I’m building a many body pair potential that computes the energy iff the i and j atoms are the number 2 atom of a bond angle. I also need to determine the arms that make up the bond angle plane and compute normals to those arms for each i and j. I’d like to do this before I actually start to compute the pair potentials to avoid recalculating vectors, cross products and dot products.

Questions:

  1. What is the most efficient way, given an atoms local id or tag, to determine the bond angle id for which the atom is bond angle central atom?
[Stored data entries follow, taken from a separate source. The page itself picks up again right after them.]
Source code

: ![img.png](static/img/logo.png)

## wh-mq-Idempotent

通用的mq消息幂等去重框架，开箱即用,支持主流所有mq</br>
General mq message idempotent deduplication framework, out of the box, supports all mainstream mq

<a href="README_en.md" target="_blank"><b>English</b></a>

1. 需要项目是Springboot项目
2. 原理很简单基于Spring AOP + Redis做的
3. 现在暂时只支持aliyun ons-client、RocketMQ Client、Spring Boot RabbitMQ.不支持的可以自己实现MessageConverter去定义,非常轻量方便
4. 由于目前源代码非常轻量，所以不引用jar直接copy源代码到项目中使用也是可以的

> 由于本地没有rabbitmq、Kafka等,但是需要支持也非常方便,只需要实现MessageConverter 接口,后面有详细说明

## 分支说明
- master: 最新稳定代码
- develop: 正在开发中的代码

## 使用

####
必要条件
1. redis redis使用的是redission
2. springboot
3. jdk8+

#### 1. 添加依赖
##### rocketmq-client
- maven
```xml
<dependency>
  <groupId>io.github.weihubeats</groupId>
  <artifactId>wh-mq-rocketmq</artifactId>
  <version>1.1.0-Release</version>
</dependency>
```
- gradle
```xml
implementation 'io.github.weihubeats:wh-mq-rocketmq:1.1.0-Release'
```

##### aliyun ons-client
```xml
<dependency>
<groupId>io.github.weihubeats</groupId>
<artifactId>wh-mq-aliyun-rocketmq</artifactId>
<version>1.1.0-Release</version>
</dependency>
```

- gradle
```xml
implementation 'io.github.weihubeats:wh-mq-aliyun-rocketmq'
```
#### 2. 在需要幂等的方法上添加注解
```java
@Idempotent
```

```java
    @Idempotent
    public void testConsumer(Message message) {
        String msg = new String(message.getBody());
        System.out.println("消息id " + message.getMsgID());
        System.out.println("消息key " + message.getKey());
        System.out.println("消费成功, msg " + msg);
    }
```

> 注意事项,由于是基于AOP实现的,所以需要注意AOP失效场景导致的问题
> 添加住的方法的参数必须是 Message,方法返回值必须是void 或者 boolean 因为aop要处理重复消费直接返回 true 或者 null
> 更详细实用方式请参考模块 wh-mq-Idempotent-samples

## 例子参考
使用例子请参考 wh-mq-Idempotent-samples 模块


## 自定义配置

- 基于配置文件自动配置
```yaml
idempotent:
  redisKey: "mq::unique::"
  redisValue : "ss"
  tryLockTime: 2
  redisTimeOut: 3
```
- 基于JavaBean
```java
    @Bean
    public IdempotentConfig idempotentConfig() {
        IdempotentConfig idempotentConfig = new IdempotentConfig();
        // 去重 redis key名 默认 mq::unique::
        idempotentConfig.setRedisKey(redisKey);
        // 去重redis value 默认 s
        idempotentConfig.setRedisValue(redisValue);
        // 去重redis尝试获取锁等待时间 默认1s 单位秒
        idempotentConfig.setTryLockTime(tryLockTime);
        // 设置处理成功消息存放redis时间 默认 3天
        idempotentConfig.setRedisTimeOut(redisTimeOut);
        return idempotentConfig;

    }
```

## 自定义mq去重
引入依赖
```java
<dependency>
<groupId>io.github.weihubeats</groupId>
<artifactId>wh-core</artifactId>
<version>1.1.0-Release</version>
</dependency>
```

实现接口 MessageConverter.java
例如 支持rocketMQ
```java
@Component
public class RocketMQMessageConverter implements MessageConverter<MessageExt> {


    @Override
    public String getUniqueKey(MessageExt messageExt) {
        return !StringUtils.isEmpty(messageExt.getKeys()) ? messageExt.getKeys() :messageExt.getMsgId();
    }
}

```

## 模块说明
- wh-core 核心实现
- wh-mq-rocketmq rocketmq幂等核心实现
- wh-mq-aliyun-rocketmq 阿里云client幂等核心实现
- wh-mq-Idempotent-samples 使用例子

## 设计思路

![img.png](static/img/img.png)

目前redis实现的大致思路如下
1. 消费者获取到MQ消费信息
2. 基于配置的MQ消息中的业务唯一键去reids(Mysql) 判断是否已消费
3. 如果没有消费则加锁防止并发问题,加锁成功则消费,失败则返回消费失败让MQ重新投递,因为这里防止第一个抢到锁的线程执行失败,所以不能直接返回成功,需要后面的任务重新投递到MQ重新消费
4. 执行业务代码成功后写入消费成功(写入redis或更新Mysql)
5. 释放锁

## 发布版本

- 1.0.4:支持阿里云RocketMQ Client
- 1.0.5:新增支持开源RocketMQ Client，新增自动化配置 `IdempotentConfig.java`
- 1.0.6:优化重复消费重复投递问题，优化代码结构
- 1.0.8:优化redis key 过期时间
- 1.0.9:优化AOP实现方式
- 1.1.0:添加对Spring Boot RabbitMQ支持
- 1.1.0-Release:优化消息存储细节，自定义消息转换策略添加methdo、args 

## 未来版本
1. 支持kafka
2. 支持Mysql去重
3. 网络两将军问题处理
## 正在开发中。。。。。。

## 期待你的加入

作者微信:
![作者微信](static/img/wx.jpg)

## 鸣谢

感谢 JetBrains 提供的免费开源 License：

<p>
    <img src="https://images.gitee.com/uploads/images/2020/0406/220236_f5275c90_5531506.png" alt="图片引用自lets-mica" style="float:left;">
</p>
  2. Can I just iterate from 0 to (inum + gnum) to build up a my precomputed arrays rather an have to iterate through al i/j lists; or are the ghost local ids not necessarily incremental integers above inum?

TIA

Robert

Hello,

Sorry if this sounds trivial, but I’ve got to get this up and running fast
and I need to make sure I’m on the right track.

Background:

I’m building a many body pair potential that computes the energy iff the i
and j atoms are the number 2 atom of a bond angle. I also need to determine
the arms that make up the bond angle plane and compute normals to those arms
for each i and j. I’d like to do this before I actually start to compute
the pair potentials to avoid recalculating vectors, cross products and dot
products.

the best way to avoid re-inventing the wheel or mistakes or coming up
with inefficient solutions, is to study the existing code. mutliple
manybody potentials maintain "close neighbor" lists that are generated
from the existing neighbor list for quickly finding candidates for
angles and dihedrals on the fly, e.g. AIREBO. others precompute
per-atom properties and move them along including the require forward
and/or reverse communication, e.g. EAM.

Questions:

1) What is the most efficient way, given an atoms local id or tag, to
determine the bond angle id for which the atom is bond angle central atom?

doesn't exist. all manybody potentials in LAMMPS do not use explicitly
defined angles or bonds. those are computed on-the-fly, since they are
dynamic and can change with reactive potentials. topological angles
remain.

2) Can I just iterate from 0 to (inum + gnum) to build up a my
precomputed arrays rather an have to iterate through al i/j lists; or are
the ghost local ids not necessarily incremental integers above inum?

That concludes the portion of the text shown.